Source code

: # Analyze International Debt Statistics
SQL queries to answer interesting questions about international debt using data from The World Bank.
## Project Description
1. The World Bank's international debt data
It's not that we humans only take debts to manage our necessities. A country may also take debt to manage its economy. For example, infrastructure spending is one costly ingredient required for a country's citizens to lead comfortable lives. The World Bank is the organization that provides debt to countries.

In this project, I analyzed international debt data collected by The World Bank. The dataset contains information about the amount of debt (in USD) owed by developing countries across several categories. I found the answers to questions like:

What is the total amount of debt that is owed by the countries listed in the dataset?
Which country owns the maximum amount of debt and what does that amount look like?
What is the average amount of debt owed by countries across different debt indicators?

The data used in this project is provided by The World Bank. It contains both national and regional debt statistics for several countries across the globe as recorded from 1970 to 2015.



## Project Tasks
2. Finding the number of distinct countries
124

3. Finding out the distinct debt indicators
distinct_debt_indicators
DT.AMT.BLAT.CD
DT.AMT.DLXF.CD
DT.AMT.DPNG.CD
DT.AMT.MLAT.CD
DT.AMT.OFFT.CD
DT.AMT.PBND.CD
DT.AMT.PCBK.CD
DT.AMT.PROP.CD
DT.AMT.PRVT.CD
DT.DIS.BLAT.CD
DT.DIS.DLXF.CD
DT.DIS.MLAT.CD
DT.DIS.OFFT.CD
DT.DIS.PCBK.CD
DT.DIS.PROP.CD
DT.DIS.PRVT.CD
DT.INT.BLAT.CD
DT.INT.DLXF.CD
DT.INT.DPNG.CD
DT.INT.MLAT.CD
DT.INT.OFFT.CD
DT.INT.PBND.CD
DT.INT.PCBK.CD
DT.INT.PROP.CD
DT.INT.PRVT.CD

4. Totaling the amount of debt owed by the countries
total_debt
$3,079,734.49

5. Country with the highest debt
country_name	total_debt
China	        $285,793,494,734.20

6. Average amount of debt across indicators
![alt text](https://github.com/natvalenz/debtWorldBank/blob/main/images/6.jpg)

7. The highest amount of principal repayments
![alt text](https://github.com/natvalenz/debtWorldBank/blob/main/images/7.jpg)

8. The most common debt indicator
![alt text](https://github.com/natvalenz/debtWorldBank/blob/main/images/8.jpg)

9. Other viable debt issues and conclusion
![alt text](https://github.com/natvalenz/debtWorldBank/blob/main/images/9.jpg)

■ Work required ■
Every line above that includes the word "countries" must appear in the answer.

■ Result of this exercise ■
It's not that we humans only take debts to manage our necessities. A country may also take debt to manage its economy. For example, infrastructure spending is one costly ingredient required for a country's citizens to lead comfortable lives. The World Bank is the organization that provides debt to countries.
In this project, I analyzed international debt data collected by The World Bank. The dataset contains information about the amount of debt (in USD) owed by developing countries across several categories. I found the answers to questions like:
What is the total amount of debt that is owed by the countries listed in the dataset?
What is the average amount of debt owed by countries across different debt indicators?
The data used in this project is provided by The World Bank. It contains both national and regional debt statistics for several countries across the globe as recorded from 1970 to 2015.
2. Finding the number of distinct countries
4. Totaling the amount of debt owed by the countries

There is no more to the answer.